Some of the macro environment factors that can be used to understand the O.M. Scott & Sons Co. Leveraged Buyout casestudy better are - – talent flight as more people leaving formal jobs, central banks are concerned over increasing inflation, geopolitical disruptions, customer relationship management is fast transforming because of increasing concerns over data privacy, wage bills are increasing, increasing inequality as vast percentage of new income is going to the top 1%, technology disruption,
increasing commodity prices, cloud computing is disrupting traditional business models, etc
Introduction to SWOT Analysis of O.M. Scott & Sons Co. Leveraged Buyout
SWOT stands for an organization’s Strengths, Weaknesses, Opportunities and Threats . At Oak Spring University , we believe that protagonist in O.M. Scott & Sons Co. Leveraged Buyout case study can use SWOT analysis as a strategic management tool to assess the current internal strengths and weaknesses of the O.m Sons, and to figure out the opportunities and threats in the macro environment – technological, environmental, political, economic, social, demographic, etc in which O.m Sons operates in.
According to Harvard Business Review, 75% of the managers use SWOT analysis for various purposes such as – evaluating current scenario, strategic planning, new venture feasibility, personal growth goals, new market entry, Go To market strategies, portfolio management and strategic trade-off assessment, organizational restructuring, etc.
SWOT Objectives / Importance of SWOT Analysis and SWOT Matrix
SWOT analysis of O.M. Scott & Sons Co.
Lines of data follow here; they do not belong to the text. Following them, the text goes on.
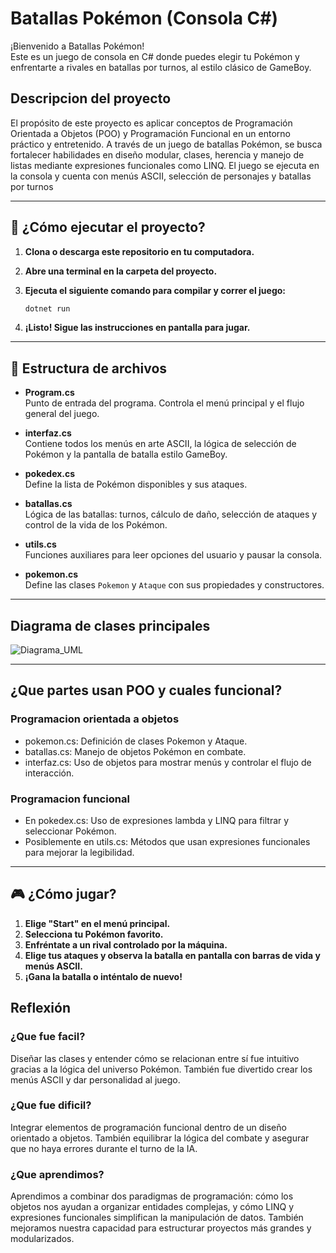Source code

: # Batallas Pokémon (Consola C#)

¡Bienvenido a Batallas Pokémon!  
Este es un juego de consola en C# donde puedes elegir tu Pokémon y enfrentarte a rivales en batallas por turnos, al estilo clásico de GameBoy.

## Descripcion del proyecto
El propósito de este proyecto es aplicar conceptos de Programación Orientada a Objetos (POO) y Programación Funcional en un entorno práctico y entretenido. A través de un juego de batallas Pokémon, se busca fortalecer habilidades en diseño modular, clases, herencia y manejo de listas mediante expresiones funcionales como LINQ. El juego se ejecuta en la consola y cuenta con menús ASCII, selección de personajes y batallas por turnos


---

## 🚀 ¿Cómo ejecutar el proyecto?

1. **Clona o descarga este repositorio en tu computadora.**

2. **Abre una terminal en la carpeta del proyecto.**

3. **Ejecuta el siguiente comando para compilar y correr el juego:**
   ```sh
   dotnet run
   ```

4. **¡Listo! Sigue las instrucciones en pantalla para jugar.**

---

## 📁 Estructura de archivos

- **Program.cs**  
  Punto de entrada del programa. Controla el menú principal y el flujo general del juego.

- **interfaz.cs**  
  Contiene todos los menús en arte ASCII, la lógica de selección de Pokémon y la pantalla de batalla estilo GameBoy.

- **pokedex.cs**  
  Define la lista de Pokémon disponibles y sus ataques.

- **batallas.cs**  
  Lógica de las batallas: turnos, cálculo de daño, selección de ataques y control de la vida de los Pokémon.

- **utils.cs**  
  Funciones auxiliares para leer opciones del usuario y pausar la consola.

- **pokemon.cs**  
  Define las clases `Pokemon` y `Ataque` con sus propiedades y constructores.
---
  ## Diagrama de clases principales

 
![Diagrama_UML](https://github.com/user-attachments/assets/b822ff71-19ca-4a25-b515-68b6e09a5e01)

  
---
  ## ¿Que partes usan POO y cuales funcional?

  ### Programacion orientada a objetos
   - pokemon.cs: Definición de clases Pokemon y Ataque.
   - batallas.cs: Manejo de objetos Pokémon en combate.
   - interfaz.cs: Uso de objetos para mostrar menús y controlar el flujo de interacción.

  ### Programacion funcional
  - En pokedex.cs: Uso de expresiones lambda y LINQ para filtrar y seleccionar Pokémon.
  - Posiblemente en utils.cs: Métodos que usan expresiones funcionales para mejorar la legibilidad.
---

## 🎮 ¿Cómo jugar?

1. **Elige "Start" en el menú principal.**
2. **Selecciona tu Pokémon favorito.**
3. **Enfréntate a un rival controlado por la máquina.**
4. **Elige tus ataques y observa la batalla en pantalla con barras de vida y menús ASCII.**
5. **¡Gana la batalla o inténtalo de nuevo!**

## Reflexión

### ¿Que fue facil?

Diseñar las clases y entender cómo se relacionan entre sí fue intuitivo gracias a la lógica del universo Pokémon. También fue divertido crear los menús ASCII y dar personalidad al juego.

### ¿Que fue dificil?

Integrar elementos de programación funcional dentro de un diseño orientado a objetos. También equilibrar la lógica del combate y asegurar que no haya errores durante el turno de la IA.

### ¿Que aprendimos?
Aprendimos a combinar dos paradigmas de programación: cómo los objetos nos ayudan a organizar entidades complejas, y cómo LINQ y expresiones funcionales simplifican la manipulación de datos. También mejoramos nuestra capacidad para estructurar proyectos más grandes y modularizados.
Leveraged Buyout can be done for the following purposes –
1. Strategic planning using facts provided in O.M. Scott & Sons Co. Leveraged Buyout case study
2. Improving business portfolio management of O.m Sons
3. Assessing feasibility of the new initiative in Finance & Accounting field.
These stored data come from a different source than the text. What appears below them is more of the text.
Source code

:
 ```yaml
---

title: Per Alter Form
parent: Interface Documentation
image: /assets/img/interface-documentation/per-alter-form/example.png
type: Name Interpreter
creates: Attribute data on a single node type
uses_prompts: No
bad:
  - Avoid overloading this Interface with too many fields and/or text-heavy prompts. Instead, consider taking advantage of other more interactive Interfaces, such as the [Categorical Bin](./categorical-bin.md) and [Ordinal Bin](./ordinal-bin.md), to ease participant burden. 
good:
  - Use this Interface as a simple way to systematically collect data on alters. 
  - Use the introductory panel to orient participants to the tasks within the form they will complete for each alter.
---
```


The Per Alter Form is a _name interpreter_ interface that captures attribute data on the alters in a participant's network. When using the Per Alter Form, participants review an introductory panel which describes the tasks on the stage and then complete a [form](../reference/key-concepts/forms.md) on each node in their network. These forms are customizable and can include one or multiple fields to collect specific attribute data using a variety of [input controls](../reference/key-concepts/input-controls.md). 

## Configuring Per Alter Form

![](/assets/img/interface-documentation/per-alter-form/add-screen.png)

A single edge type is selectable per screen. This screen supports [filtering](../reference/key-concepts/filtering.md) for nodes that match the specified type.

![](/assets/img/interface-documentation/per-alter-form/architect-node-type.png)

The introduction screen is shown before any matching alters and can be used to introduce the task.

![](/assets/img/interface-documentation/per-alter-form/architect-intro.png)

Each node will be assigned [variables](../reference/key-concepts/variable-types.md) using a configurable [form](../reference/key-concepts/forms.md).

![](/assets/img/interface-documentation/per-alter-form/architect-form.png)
4. Making a Finance & Accounting topic specific business decision
5. Set goals for the organization
6. Organizational restructuring of O.m Sons
Strengths O.M. Scott & Sons Co. Leveraged Buyout | Internal Strategic Factors
What are Strengths in SWOT Analysis / TOWS Matrix / Weighted SWOT Analysis
The strengths of O.m Sons in O.M. Scott & Sons Co. Leveraged Buyout Harvard Business Review case study are -
Ability to lead change in Finance & Accounting field
– O.m Sons is one of the leading players in its industry. Over the years it has not only transformed the business landscape in its segment but also across the whole industry. The ability to lead change has enabled O.m Sons in – penetrating new markets, reaching out to new customers, and providing different value propositions to different customers in the international markets.
Operational resilience
– The operational resilience strategy in the O.M. Scott & Sons Co. Leveraged Buyout Harvard Business Review case study comprises – understanding the underlying the factors in the industry, building diversified operations across different geographies so that disruption in one part of the world doesn’t impact the overall performance of the firm, and integrating the various business operations and processes through its digital transformation drive.
Analytics focus
– O.m Sons is putting a lot of focus on utilizing the power of analytics in business decision making. This has put it among the leading players in the industry. The technology infrastructure suggested by George P. Baker, Karen H. Wruck, Toby Stuart can also help it to harness the power of analytics for – marketing optimization, demand forecasting, customer relationship management, inventory management, information sharing across the value chain etc.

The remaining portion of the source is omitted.